TASK DIRECTIONS
I need every line from the start of the material below up to and including the line containing "Depletion of hydrogen", restated exactly, with the pictures omitted.

AVAILABLE DATA
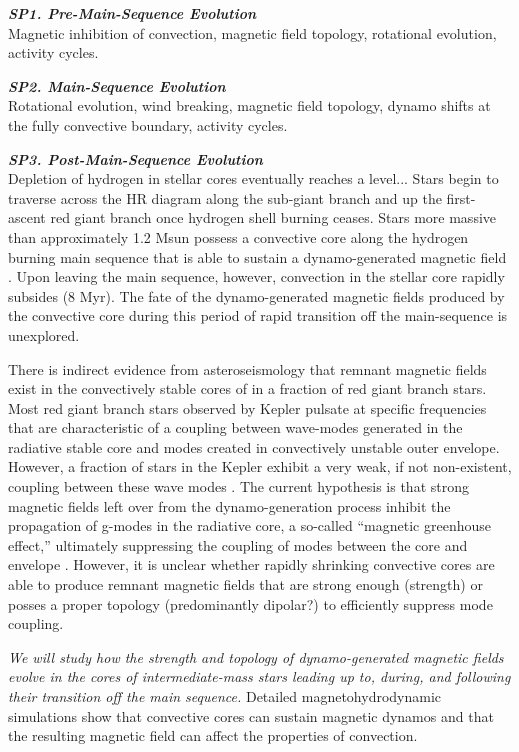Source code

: \documentclass[12pt,a4paper]{article}
\begin{document}
\textbf{\textit{SP1. Pre-Main-Sequence Evolution}} \\
Magnetic inhibition of convection, magnetic field topology, rotational evolution, activity cycles.

\textbf{\textit{SP2. Main-Sequence Evolution}} \\
Rotational evolution, wind breaking, magnetic field topology, dynamo shifts at the fully convective boundary, activity cycles.

\textbf{\textit{SP3. Post-Main-Sequence Evolution}} \\
Depletion of hydrogen in stellar cores eventually reaches a level... Stars begin to traverse across the HR diagram along the sub-giant branch and up the first-ascent red giant branch once hydrogen shell burning ceases. Stars more massive than approximately 1.2 Msun possess a convective core along the hydrogen burning main sequence that is able to sustain a dynamo-generated magnetic field \citep[e.g.,][]{Browning2004,Featherstone2009,Augustson2016}. Upon leaving the main sequence, however, convection in the stellar core rapidly subsides (8 Myr). The fate of the dynamo-generated magnetic fields produced by the convective core during this period of rapid transition off the main-sequence is unexplored. 

There is indirect evidence from asteroseismology that remnant magnetic fields exist in the convectively stable cores of in a fraction of red giant branch stars. Most red giant branch stars observed by Kepler pulsate at specific frequencies that are characteristic of a coupling between wave-modes generated in the radiative stable core and modes created in convectively unstable outer envelope. However, a fraction of stars in the Kepler exhibit a very weak, if not non-existent, coupling between these wave modes \citep{Fuller2015}. The current hypothesis is that strong magnetic fields left over from the dynamo-generation process inhibit the propagation of g-modes in the radiative core, a so-called ``magnetic greenhouse effect,'' ultimately suppressing the coupling of modes between the core and envelope \citep{Fuller2015, Cantiello2016}. However, it is unclear whether rapidly shrinking convective cores are able to produce remnant magnetic fields that are strong enough (strength) or posses a proper topology (predominantly dipolar?) to efficiently suppress mode coupling. 

{\it We will study how the strength and topology of dynamo-generated magnetic fields evolve in the cores of intermediate-mass stars leading up to, during, and following their transition off the main sequence.} Detailed magnetohydrodynamic simulations show that convective cores can sustain magnetic dynamos and that the resulting magnetic field can affect the properties of convection.
\end{document}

SOLUTION
Source code

: \documentclass[12pt,a4paper]{article}
\begin{document}
\textbf{\textit{SP1. Pre-Main-Sequence Evolution}} \\
Magnetic inhibition of convection, magnetic field topology, rotational evolution, activity cycles.

\textbf{\textit{SP2. Main-Sequence Evolution}} \\
Rotational evolution, wind breaking, magnetic field topology, dynamo shifts at the fully convective boundary, activity cycles.

\textbf{\textit{SP3. Post-Main-Sequence Evolution}} \\
Depletion of hydrogen in stellar cores eventually reaches a level... Stars begin to traverse across the HR diagram along the sub-giant branch and up the first-ascent red giant branch once hydrogen shell burning ceases. Stars more massive than approximately 1.2 Msun possess a convective core along the hydrogen burning main sequence that is able to sustain a dynamo-generated magnetic field \citep[e.g.,][]{Browning2004,Featherstone2009,Augustson2016}. Upon leaving the main sequence, however, convection in the stellar core rapidly subsides (8 Myr). The fate of the dynamo-generated magnetic fields produced by the convective core during this period of rapid transition off the main-sequence is unexplored. 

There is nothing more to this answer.